La scelta della moltiplicità passa attraverso l'idea di
"frattura"; l'integrità dell'opera è ormai compromessa e abbandonata. Non si tratta di un processo di semplice scomposizione o di analitico smontaggio di ogni singolo componente, il processo non è più reversibile.
L'oggetto viene rotto, fatto in mille pezzi, a volte dilaniato come una esplosione improvvisa, altre volte compresso e deformato da una opposta forza implosiva. Il risultato di questo evento, di questo processo più o meno profondo di destabilizzazione interna, è lo scardinamento dei meccanismi di coesione, la perdita dei legami interni, delle strutture sintattiche dell'opera. Anche qui, però, vi sono diversi gradi e intensità. A volte la
frammentazione si manifesta come una semplice spaccatura, come un'interruzione netta della continuità fisica e logica dell'oggetto, a volte come una più marcata rottura o instabilità dell'insieme, altre volte ancora come un vero e proprio processo di totale decostruzione. L'idea di frattura può essere individuata nei tagli di Lucio Fontana o nelle opere di Matta Clark che, in particolare, in Splitting, effettua una letterale resezione in due parti di una casa abbandonata.
"Un fatto nuovo della scultura", definiva Fontana le sue opere e, un modo diverso di pensare l'architettura per Matta Clark, per il quale si è detto che "forse il risultato più significativo raggiunto è stato quello di dimostrare che l'architettura può trascendere i confini disciplinari e bussare direttamente alla porta dei sogni".

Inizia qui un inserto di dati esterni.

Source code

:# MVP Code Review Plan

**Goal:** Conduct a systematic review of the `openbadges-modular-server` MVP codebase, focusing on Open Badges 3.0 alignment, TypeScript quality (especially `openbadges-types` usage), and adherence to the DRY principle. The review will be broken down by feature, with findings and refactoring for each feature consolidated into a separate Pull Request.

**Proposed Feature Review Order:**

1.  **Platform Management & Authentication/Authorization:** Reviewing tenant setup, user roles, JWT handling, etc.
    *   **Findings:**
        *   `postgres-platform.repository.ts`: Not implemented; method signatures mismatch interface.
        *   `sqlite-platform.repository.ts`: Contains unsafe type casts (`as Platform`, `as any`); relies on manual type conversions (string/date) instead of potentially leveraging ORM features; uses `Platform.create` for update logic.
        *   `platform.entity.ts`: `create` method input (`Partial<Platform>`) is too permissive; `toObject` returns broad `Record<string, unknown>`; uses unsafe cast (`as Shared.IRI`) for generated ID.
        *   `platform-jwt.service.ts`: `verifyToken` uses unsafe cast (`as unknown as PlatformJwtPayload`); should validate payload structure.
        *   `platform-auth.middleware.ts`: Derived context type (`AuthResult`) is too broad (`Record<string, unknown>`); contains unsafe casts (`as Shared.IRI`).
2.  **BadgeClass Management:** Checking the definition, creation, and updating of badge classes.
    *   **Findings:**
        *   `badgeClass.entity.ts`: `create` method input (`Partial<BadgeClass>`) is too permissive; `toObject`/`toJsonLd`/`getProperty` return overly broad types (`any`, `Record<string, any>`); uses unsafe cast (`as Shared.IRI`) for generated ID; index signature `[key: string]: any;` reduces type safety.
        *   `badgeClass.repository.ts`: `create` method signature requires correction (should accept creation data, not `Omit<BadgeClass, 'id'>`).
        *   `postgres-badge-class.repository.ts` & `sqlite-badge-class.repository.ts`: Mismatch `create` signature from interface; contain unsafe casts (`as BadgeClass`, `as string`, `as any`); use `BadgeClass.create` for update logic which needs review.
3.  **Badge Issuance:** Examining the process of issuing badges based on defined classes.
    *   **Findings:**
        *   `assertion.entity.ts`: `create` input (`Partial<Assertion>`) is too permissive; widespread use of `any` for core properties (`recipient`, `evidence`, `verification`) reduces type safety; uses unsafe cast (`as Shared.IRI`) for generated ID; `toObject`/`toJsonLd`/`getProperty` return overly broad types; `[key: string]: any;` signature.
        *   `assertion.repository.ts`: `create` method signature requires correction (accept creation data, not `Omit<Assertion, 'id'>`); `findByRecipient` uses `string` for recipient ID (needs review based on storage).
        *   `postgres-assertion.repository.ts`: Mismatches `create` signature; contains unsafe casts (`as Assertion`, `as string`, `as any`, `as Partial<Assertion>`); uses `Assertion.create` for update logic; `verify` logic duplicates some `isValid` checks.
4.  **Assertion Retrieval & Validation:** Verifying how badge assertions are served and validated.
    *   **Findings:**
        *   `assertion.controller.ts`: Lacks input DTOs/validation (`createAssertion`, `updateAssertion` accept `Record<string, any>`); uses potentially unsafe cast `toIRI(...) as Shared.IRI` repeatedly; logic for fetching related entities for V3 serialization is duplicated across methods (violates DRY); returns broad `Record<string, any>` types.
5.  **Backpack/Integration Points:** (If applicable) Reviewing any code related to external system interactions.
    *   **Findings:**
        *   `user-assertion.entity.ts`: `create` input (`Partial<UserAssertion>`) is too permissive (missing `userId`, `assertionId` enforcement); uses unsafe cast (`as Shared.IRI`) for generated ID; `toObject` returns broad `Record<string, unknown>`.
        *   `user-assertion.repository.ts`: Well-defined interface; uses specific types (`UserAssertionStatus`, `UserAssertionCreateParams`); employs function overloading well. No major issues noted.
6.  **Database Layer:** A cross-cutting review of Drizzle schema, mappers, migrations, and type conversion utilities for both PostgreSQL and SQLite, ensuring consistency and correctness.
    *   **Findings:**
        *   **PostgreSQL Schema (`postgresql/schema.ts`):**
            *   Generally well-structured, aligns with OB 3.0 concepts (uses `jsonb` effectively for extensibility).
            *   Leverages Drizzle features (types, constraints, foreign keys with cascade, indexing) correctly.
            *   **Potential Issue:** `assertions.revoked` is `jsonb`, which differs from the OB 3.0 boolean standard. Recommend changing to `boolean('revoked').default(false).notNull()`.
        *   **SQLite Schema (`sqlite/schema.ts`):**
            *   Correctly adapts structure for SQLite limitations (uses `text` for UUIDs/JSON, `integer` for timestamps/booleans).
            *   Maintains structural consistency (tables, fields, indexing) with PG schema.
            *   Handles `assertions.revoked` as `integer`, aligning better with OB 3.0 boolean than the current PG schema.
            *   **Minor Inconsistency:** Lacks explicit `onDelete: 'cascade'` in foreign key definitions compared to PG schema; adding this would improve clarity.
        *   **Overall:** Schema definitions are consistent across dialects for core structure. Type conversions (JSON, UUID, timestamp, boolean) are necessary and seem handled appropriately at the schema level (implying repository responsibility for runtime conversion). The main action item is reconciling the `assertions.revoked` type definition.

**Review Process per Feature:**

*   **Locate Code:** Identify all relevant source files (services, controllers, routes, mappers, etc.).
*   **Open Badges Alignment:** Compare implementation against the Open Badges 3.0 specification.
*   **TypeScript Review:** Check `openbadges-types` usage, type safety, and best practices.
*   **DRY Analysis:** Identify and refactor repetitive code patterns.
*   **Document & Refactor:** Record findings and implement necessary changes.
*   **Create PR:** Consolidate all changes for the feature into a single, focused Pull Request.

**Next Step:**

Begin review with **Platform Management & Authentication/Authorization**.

Il tema della frattura può amplificarsi, abbandonare la dimensione del gesto minimale anche se dirompente e diventare frammentazione. L'artista francese Arman si fa interprete di estremo e originale di questo tema, tanto da meritarsi l'appellativo di "poeta vandalo". Nelle sue opere dopo aver acquistato alcuni oggetti, molto spesso strumenti musicali, li distrugge con furia improvvisa riducendoli in mille pezzi. Nel suo Chopin's Waterlool'effetto e sconvolgente; nulla è rimasto, l'insieme dei pezzi, i tasti bianchi e neri, le corde, i martelletti, la stessa cassa armonica sono distrutti e dispersi nell'atto catartico di ricongiungersi al molteplice e al caos primordiale. I mille frammenti del pianoforte, conservati quasi religiosamente nella precisa posizione scaturita, casualmente, dell'azione distruttiva, producono solo una lontana eco della propria integrità originaria.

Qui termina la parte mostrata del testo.